-- Opening Marker --

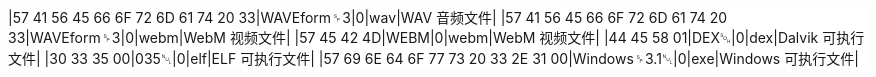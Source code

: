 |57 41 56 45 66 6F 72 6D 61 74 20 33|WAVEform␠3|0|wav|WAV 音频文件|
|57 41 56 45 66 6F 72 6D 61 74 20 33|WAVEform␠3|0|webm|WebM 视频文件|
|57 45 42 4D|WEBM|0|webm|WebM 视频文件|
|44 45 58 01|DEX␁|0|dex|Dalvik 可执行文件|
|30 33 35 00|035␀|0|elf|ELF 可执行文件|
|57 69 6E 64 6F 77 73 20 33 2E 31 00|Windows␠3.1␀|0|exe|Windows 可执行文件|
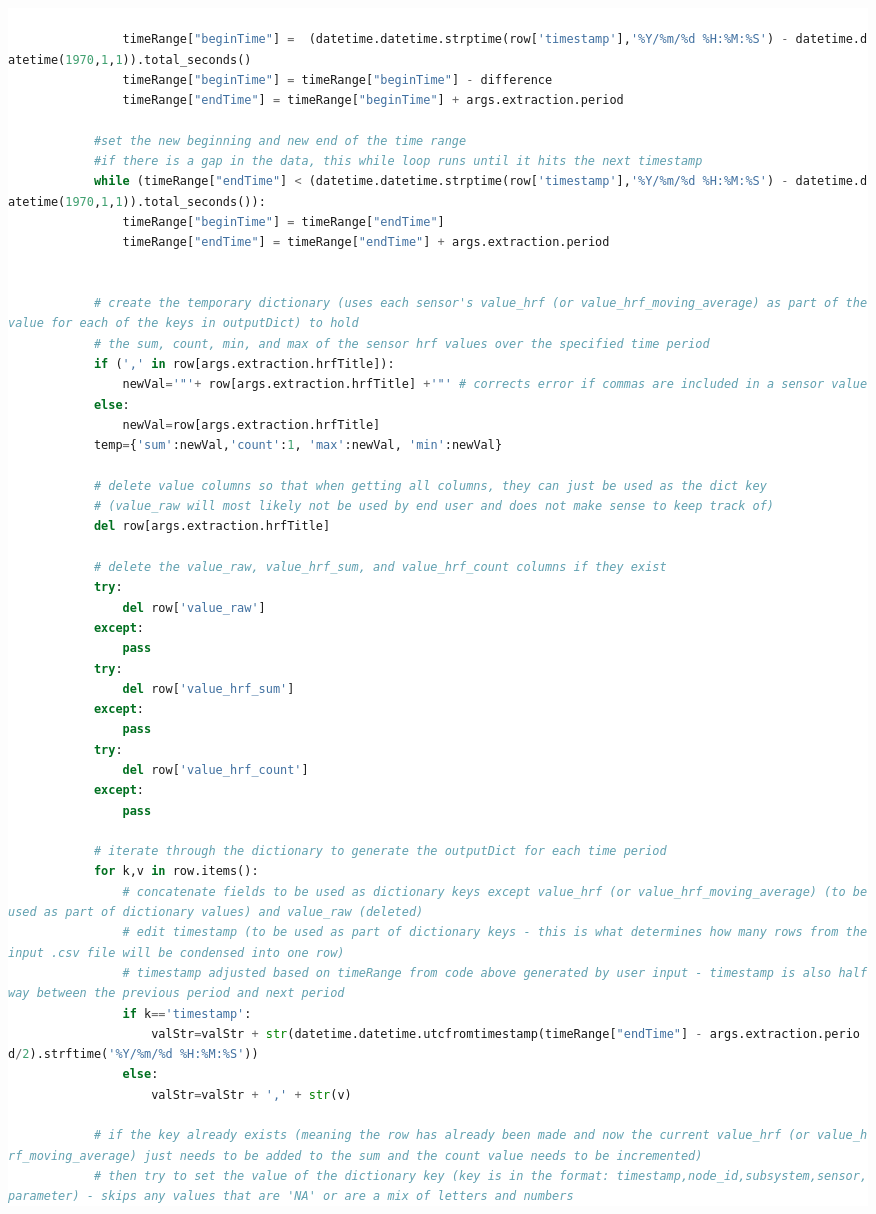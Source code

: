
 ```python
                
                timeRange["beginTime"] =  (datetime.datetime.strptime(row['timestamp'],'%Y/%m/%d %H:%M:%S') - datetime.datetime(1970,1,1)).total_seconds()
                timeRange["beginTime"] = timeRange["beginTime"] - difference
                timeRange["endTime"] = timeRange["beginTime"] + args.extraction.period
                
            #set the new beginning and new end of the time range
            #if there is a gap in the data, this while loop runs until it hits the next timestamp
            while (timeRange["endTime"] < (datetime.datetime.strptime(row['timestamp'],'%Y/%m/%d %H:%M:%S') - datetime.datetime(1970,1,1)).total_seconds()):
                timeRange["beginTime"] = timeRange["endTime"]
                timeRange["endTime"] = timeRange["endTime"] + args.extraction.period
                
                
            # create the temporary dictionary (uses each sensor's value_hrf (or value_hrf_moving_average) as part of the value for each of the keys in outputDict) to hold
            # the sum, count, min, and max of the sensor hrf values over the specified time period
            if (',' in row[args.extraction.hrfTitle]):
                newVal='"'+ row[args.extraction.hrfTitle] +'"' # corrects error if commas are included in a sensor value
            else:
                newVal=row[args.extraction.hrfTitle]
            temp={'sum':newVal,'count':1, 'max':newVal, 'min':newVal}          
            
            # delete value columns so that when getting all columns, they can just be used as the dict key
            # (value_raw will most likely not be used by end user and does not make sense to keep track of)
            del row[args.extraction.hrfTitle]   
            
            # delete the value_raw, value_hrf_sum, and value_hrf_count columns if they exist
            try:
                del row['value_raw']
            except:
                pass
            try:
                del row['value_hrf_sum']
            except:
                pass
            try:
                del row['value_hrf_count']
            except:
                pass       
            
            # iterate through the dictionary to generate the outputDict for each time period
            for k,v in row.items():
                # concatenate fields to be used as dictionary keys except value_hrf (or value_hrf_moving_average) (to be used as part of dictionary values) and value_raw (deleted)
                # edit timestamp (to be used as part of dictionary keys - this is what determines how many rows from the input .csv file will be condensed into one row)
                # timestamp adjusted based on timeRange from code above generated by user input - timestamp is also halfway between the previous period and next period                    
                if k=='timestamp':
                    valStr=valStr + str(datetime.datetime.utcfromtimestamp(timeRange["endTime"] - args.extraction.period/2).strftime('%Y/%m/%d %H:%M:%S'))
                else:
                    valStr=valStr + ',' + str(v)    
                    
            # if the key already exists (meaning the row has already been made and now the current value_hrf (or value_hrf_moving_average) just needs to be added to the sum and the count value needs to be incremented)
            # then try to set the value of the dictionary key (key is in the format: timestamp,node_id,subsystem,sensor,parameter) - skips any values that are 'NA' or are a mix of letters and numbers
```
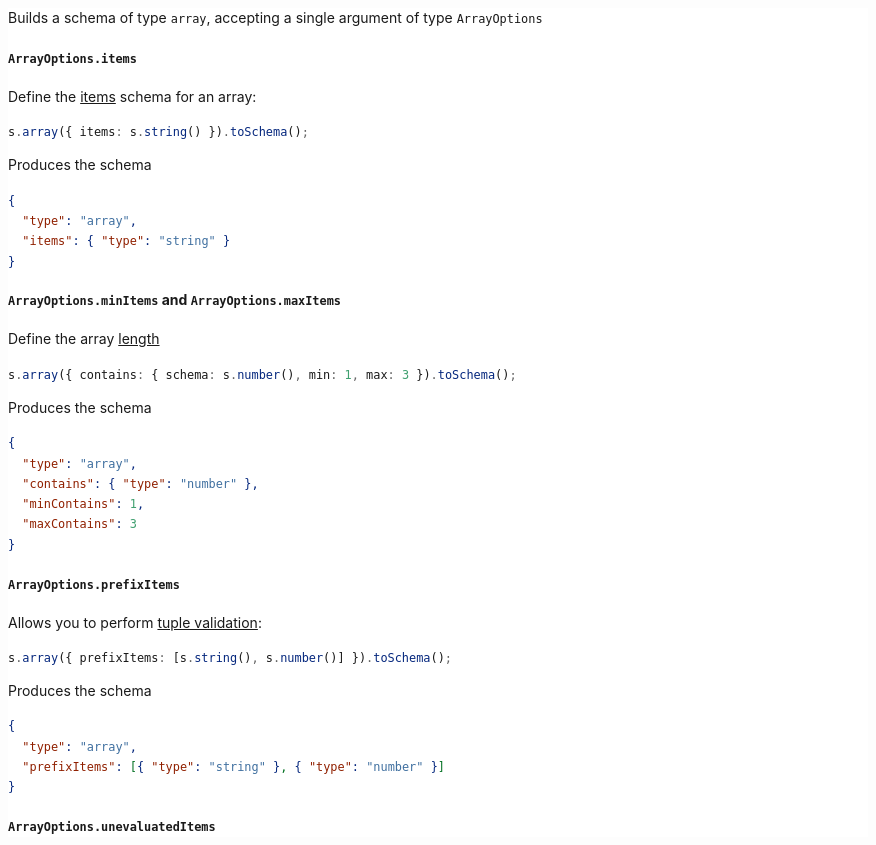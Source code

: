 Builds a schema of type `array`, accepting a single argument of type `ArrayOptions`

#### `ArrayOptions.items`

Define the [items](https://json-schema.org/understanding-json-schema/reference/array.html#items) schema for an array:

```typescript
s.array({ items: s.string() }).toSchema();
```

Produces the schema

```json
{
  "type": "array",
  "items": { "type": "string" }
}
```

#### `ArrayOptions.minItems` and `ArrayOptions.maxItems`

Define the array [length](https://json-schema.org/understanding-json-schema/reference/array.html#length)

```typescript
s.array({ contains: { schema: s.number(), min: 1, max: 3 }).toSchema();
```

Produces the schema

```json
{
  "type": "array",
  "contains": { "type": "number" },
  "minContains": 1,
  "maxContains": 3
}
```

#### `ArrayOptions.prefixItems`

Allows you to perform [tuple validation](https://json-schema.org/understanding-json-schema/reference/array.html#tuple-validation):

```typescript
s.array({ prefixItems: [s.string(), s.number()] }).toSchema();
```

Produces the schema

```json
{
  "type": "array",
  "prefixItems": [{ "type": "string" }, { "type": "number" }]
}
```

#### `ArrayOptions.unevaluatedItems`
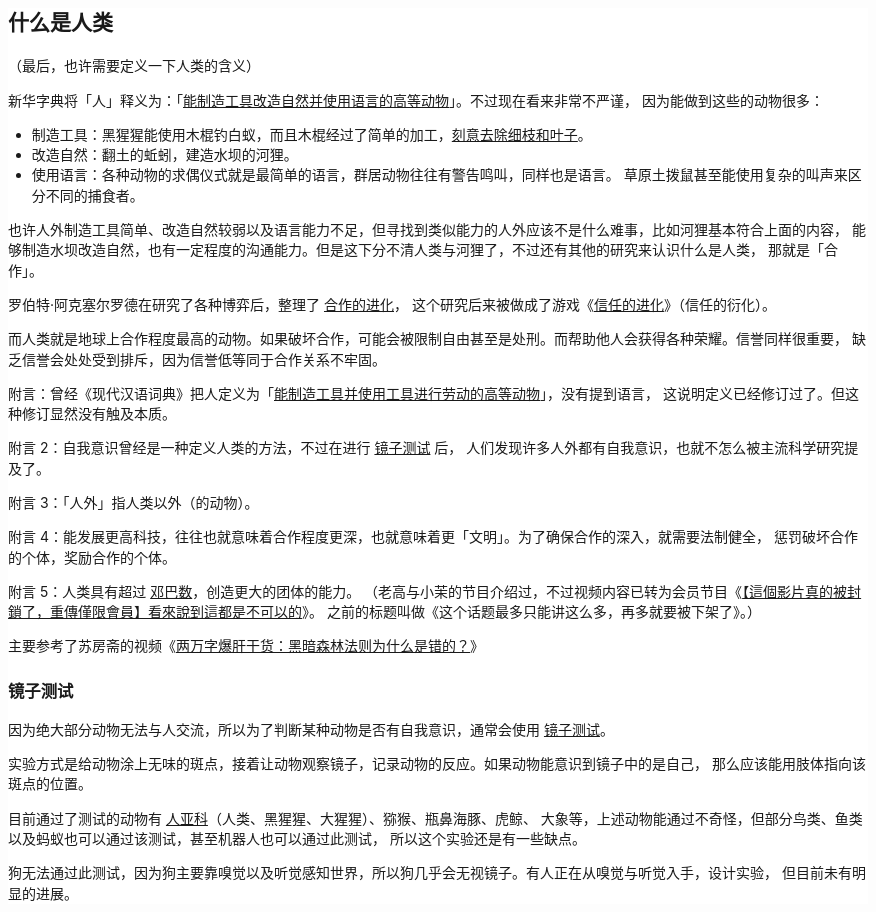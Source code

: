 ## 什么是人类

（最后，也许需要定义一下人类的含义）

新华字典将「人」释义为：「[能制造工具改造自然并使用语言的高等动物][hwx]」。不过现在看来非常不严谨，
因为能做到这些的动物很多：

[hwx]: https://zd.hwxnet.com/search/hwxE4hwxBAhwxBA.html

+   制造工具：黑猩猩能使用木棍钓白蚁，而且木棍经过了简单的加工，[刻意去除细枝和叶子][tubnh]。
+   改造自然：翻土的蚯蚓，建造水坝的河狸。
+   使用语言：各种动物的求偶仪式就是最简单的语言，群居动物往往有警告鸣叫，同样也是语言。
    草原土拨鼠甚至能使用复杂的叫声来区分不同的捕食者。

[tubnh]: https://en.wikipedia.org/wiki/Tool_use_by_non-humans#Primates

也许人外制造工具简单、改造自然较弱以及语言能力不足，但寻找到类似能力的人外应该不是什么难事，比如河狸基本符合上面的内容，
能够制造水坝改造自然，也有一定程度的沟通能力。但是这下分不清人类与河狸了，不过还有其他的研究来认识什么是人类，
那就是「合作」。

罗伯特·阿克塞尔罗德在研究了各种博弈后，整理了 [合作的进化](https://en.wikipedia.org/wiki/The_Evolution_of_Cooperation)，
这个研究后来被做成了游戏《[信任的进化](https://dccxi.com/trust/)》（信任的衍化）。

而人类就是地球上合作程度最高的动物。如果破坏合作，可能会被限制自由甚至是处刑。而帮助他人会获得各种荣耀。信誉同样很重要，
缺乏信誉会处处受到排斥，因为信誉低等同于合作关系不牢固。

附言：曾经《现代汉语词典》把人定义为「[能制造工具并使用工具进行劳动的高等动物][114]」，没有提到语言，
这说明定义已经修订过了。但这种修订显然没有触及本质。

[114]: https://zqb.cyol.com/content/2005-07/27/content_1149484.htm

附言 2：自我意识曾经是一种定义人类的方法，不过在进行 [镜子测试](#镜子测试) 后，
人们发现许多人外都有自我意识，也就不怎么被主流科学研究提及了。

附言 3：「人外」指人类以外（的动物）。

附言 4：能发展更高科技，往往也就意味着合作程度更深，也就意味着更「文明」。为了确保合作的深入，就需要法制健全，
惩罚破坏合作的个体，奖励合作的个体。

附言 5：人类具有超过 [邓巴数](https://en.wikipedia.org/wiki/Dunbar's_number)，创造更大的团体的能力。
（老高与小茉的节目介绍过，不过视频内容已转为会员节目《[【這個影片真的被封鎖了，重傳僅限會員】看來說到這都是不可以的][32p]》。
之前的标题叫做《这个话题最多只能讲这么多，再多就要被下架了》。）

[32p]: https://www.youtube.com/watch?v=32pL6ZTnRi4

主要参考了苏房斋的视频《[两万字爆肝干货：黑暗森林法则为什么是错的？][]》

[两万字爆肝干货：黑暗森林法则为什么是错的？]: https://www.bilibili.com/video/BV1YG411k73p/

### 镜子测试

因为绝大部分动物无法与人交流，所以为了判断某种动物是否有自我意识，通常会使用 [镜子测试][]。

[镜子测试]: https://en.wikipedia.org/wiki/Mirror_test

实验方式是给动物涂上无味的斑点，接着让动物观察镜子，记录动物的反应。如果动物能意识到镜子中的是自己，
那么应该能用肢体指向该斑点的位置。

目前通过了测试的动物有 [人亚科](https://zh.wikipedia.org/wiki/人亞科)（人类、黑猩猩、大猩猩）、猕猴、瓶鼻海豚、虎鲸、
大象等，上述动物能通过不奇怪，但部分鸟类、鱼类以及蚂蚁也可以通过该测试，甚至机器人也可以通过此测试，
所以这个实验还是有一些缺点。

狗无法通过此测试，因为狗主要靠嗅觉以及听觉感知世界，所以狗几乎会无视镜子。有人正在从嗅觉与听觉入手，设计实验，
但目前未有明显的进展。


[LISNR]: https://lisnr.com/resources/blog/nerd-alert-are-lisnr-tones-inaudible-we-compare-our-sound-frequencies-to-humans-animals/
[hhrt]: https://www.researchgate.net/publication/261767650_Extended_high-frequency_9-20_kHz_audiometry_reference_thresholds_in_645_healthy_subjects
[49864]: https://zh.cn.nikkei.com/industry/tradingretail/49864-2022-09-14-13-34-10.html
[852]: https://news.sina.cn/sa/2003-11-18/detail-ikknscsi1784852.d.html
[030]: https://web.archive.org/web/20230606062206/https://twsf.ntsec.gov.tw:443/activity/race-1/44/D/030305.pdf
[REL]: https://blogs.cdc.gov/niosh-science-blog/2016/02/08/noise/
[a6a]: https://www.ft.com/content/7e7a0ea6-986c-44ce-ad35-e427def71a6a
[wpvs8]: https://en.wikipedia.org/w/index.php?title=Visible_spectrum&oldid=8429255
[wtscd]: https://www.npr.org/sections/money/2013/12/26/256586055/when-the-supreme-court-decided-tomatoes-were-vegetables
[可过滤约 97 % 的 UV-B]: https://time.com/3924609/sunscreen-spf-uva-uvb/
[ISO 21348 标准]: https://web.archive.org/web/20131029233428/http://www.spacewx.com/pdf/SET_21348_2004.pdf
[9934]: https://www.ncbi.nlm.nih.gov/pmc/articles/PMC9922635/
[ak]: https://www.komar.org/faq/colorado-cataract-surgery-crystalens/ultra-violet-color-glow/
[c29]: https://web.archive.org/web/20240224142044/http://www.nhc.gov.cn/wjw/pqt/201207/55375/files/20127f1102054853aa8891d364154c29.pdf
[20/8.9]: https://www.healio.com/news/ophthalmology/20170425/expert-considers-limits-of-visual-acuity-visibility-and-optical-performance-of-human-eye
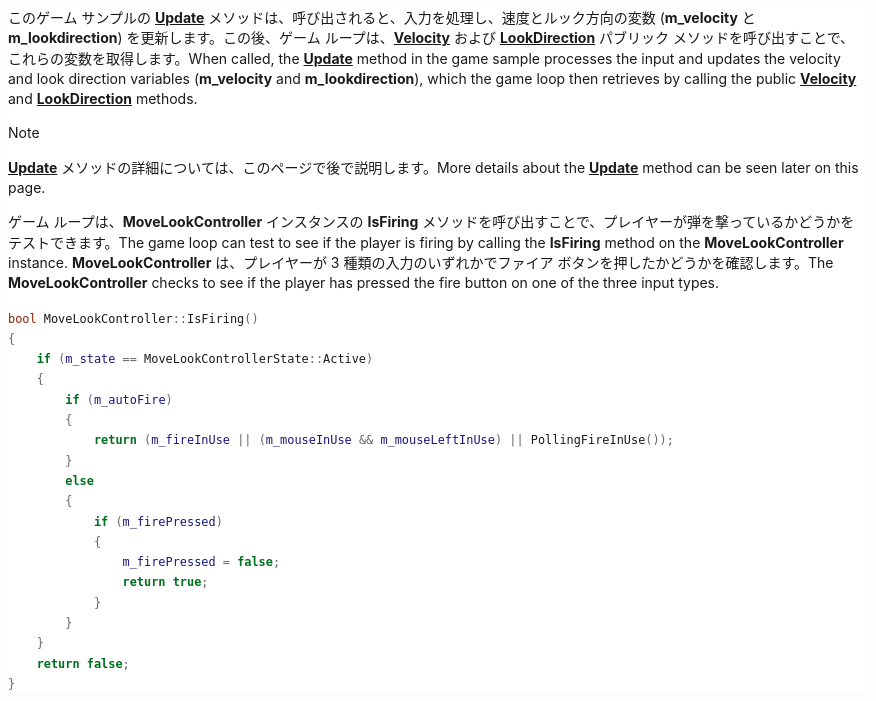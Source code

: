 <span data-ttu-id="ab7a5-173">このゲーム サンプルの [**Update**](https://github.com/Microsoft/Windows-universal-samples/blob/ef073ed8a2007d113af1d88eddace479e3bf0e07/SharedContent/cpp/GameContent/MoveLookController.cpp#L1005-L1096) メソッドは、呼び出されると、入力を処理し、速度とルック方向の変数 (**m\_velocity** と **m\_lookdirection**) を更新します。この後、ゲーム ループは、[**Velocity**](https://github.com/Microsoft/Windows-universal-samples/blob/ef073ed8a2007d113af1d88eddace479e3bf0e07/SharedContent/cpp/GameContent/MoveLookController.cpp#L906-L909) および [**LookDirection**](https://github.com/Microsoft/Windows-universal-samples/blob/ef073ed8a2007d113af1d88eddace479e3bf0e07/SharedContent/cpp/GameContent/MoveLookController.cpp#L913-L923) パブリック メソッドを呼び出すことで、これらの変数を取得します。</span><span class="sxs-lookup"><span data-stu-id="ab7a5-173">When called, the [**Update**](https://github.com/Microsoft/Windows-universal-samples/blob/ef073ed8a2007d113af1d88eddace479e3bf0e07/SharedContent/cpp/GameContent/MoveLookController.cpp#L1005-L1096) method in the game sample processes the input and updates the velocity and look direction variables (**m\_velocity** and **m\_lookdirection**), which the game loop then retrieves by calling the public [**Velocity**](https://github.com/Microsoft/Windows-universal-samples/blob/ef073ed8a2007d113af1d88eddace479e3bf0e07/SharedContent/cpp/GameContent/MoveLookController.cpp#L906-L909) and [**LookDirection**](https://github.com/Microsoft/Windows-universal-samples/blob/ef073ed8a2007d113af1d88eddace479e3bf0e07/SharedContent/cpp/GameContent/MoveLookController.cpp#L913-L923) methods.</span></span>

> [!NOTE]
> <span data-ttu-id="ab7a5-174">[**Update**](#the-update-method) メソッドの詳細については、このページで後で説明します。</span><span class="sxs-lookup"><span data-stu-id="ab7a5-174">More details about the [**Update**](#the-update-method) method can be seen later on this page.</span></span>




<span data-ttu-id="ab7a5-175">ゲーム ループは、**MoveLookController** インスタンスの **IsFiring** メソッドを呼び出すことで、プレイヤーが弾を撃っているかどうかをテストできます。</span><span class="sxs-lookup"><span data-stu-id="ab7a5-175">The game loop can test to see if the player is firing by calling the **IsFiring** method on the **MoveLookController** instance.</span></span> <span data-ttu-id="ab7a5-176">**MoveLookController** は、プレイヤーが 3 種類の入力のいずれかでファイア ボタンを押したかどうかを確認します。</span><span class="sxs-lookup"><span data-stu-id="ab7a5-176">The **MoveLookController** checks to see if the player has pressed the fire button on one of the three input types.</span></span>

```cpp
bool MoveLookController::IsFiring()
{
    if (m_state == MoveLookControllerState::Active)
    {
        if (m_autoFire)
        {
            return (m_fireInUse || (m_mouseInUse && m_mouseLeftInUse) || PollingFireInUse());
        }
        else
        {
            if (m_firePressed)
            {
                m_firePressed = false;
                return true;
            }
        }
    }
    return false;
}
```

-- Closing Marker --

» Task brief: The lines to show are those in the data above that include "blog".

» Exercise result:
[LISNR]: https://lisnr.com/resources/blog/nerd-alert-are-lisnr-tones-inaudible-we-compare-our-sound-frequencies-to-humans-animals/
[REL]: https://blogs.cdc.gov/niosh-science-blog/2016/02/08/noise/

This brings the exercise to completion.